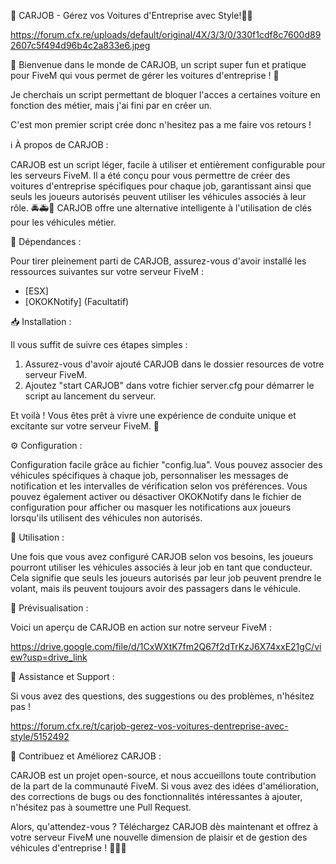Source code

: 🚀 CARJOB - Gérez vos Voitures d'Entreprise avec Style!🚗💨

https://forum.cfx.re/uploads/default/original/4X/3/3/0/330f1cdf8c7600d892607c5f494d96b4c2a833e6.jpeg

👋 Bienvenue dans le monde de CARJOB, un script super fun et pratique pour FiveM qui vous permet de gérer les voitures d'entreprise ! 🎉

Je cherchais un script permettant de bloquer l'acces a certaines voiture en fonction des métier, mais j'ai fini par en créer un.

C'est mon premier script crée donc n'hesitez pas a me faire vos retours ! 

 ℹ️ À propos de CARJOB :

CARJOB est un script léger, facile à utiliser et entièrement configurable pour les serveurs FiveM. Il a été conçu pour vous permettre de créer des voitures d'entreprise spécifiques pour chaque job, garantissant ainsi que seuls les joueurs autorisés peuvent utiliser les véhicules associés à leur rôle. 🚔🚑💼 CARJOB offre une alternative intelligente à l'utilisation de clés pour les véhicules métier.

🔧 Dépendances :

Pour tirer pleinement parti de CARJOB, assurez-vous d'avoir installé les ressources suivantes sur votre serveur FiveM :

* [ESX]
* [OKOKNotify]  (Facultatif) 

📥 Installation :

 Il vous suffit de suivre ces étapes simples :

1. Assurez-vous d'avoir ajouté CARJOB dans le dossier resources de votre serveur FiveM.
2. Ajoutez "start CARJOB" dans votre fichier server.cfg pour démarrer le script au lancement du serveur.

Et voilà ! Vous êtes prêt à vivre une expérience de conduite unique et excitante sur votre serveur FiveM. 🚀

⚙️ Configuration :

Configuration facile  grâce au fichier "config.lua". 
Vous pouvez associer des véhicules spécifiques à chaque job, personnaliser les messages de notification et les intervalles de vérification selon vos préférences. 
Vous pouvez également activer ou désactiver OKOKNotify dans le fichier de configuration pour afficher ou masquer les notifications aux joueurs lorsqu'ils utilisent des véhicules non autorisés.

🚗 Utilisation :

Une fois que vous avez configuré CARJOB selon vos besoins, les joueurs pourront utiliser les véhicules associés à leur job en tant que conducteur. Cela signifie que seuls les joueurs autorisés par leur job peuvent prendre le volant, mais ils peuvent toujours avoir des passagers dans le véhicule.

👀 Prévisualisation :

Voici un aperçu de CARJOB en action sur notre serveur FiveM :

https://drive.google.com/file/d/1CxWXtK7fm2Q67f2dTrKzJ6X74xxE21gC/view?usp=drive_link

 📢 Assistance et Support :

 Si vous avez des questions, des suggestions ou des problèmes, n'hésitez pas !

 https://forum.cfx.re/t/carjob-gerez-vos-voitures-dentreprise-avec-style/5152492

🌟 Contribuez et Améliorez CARJOB :

CARJOB est un projet open-source, et nous accueillons toute contribution de la part de la communauté FiveM. Si vous avez des idées d'amélioration, des corrections de bugs ou des fonctionnalités intéressantes à ajouter, n'hésitez pas à soumettre une Pull Request.

Alors, qu'attendez-vous ? Téléchargez CARJOB dès maintenant et offrez à votre serveur FiveM une nouvelle dimension de plaisir et de gestion des véhicules d'entreprise ! 🚀🚗💨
* * * * * * *
* **WHAT IS BEING ASKED**
Since the copy must exclude the pictures, transcribe only the text of the records, word for word.

* **COMPLETED EXERCISE**
Source code

: 🚀 CARJOB - Gérez vos Voitures d'Entreprise avec Style!🚗💨

https://forum.cfx.re/uploads/default/original/4X/3/3/0/330f1cdf8c7600d892607c5f494d96b4c2a833e6.jpeg

👋 Bienvenue dans le monde de CARJOB, un script super fun et pratique pour FiveM qui vous permet de gérer les voitures d'entreprise ! 🎉

Je cherchais un script permettant de bloquer l'acces a certaines voiture en fonction des métier, mais j'ai fini par en créer un.

C'est mon premier script crée donc n'hesitez pas a me faire vos retours ! 

 ℹ️ À propos de CARJOB :

CARJOB est un script léger, facile à utiliser et entièrement configurable pour les serveurs FiveM. Il a été conçu pour vous permettre de créer des voitures d'entreprise spécifiques pour chaque job, garantissant ainsi que seuls les joueurs autorisés peuvent utiliser les véhicules associés à leur rôle. 🚔🚑💼 CARJOB offre une alternative intelligente à l'utilisation de clés pour les véhicules métier.

🔧 Dépendances :

Pour tirer pleinement parti de CARJOB, assurez-vous d'avoir installé les ressources suivantes sur votre serveur FiveM :

* [ESX]
* [OKOKNotify]  (Facultatif) 

📥 Installation :

 Il vous suffit de suivre ces étapes simples :

1. Assurez-vous d'avoir ajouté CARJOB dans le dossier resources de votre serveur FiveM.
2. Ajoutez "start CARJOB" dans votre fichier server.cfg pour démarrer le script au lancement du serveur.

Et voilà ! Vous êtes prêt à vivre une expérience de conduite unique et excitante sur votre serveur FiveM. 🚀

⚙️ Configuration :

Configuration facile  grâce au fichier "config.lua". 
Vous pouvez associer des véhicules spécifiques à chaque job, personnaliser les messages de notification et les intervalles de vérification selon vos préférences. 
Vous pouvez également activer ou désactiver OKOKNotify dans le fichier de configuration pour afficher ou masquer les notifications aux joueurs lorsqu'ils utilisent des véhicules non autorisés.

🚗 Utilisation :

Une fois que vous avez configuré CARJOB selon vos besoins, les joueurs pourront utiliser les véhicules associés à leur job en tant que conducteur. Cela signifie que seuls les joueurs autorisés par leur job peuvent prendre le volant, mais ils peuvent toujours avoir des passagers dans le véhicule.

👀 Prévisualisation :

Voici un aperçu de CARJOB en action sur notre serveur FiveM :

https://drive.google.com/file/d/1CxWXtK7fm2Q67f2dTrKzJ6X74xxE21gC/view?usp=drive_link

 📢 Assistance et Support :

 Si vous avez des questions, des suggestions ou des problèmes, n'hésitez pas !

 https://forum.cfx.re/t/carjob-gerez-vos-voitures-dentreprise-avec-style/5152492

🌟 Contribuez et Améliorez CARJOB :

CARJOB est un projet open-source, et nous accueillons toute contribution de la part de la communauté FiveM. Si vous avez des idées d'amélioration, des corrections de bugs ou des fonctionnalités intéressantes à ajouter, n'hésitez pas à soumettre une Pull Request.

Alors, qu'attendez-vous ? Téléchargez CARJOB dès maintenant et offrez à votre serveur FiveM une nouvelle dimension de plaisir et de gestion des véhicules d'entreprise ! 🚀🚗💨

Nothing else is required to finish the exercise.